*AIM OF THE EXERCISE*: An exact copy of all the data is needed, with every picture left out.

Saved data entries:
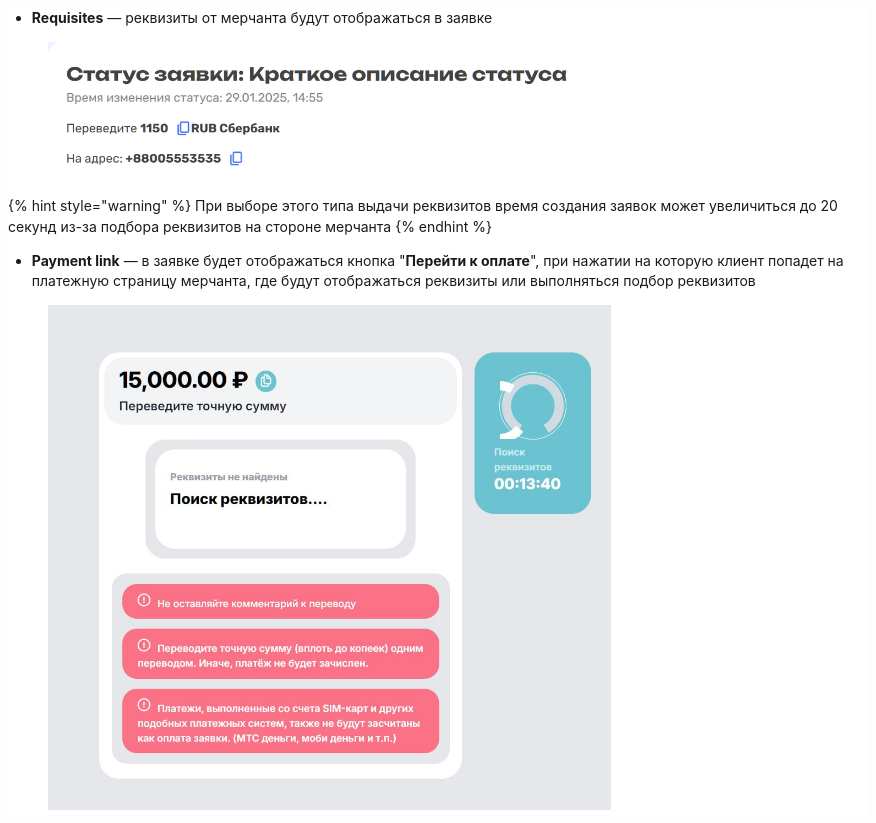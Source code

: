 * **Requisites** — реквизиты от мерчанта будут отображаться в заявке

<figure><img src="../../../.gitbook/assets/image (206).png" alt="" width="563"><figcaption></figcaption></figure>

{% hint style="warning" %}
При выборе этого типа выдачи реквизитов время создания заявок может увеличиться до 20 секунд из-за подбора реквизитов на стороне мерчанта
{% endhint %}

* **Payment link** — в заявке будет отображаться кнопка "**Перейти к оплате**", при нажатии на которую клиент попадет на платежную страницу мерчанта, где будут отображаться реквизиты или выполняться подбор реквизитов

<figure><img src="../../../.gitbook/assets/image (207).png" alt="" width="563"><figcaption></figcaption></figure>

*COMPLETED TASK*:
Source code

: * **Requisites** — реквизиты от мерчанта будут отображаться в заявке

<figure><img src="../../../.gitbook/assets/image (206).png" alt="" width="563"><figcaption></figcaption></figure>

{% hint style="warning" %}
При выборе этого типа выдачи реквизитов время создания заявок может увеличиться до 20 секунд из-за подбора реквизитов на стороне мерчанта
{% endhint %}

* **Payment link** — в заявке будет отображаться кнопка "**Перейти к оплате**", при нажатии на которую клиент попадет на платежную страницу мерчанта, где будут отображаться реквизиты или выполняться подбор реквизитов

<figure><img src="../../../.gitbook/assets/image (207).png" alt="" width="563"><figcaption></figcaption></figure>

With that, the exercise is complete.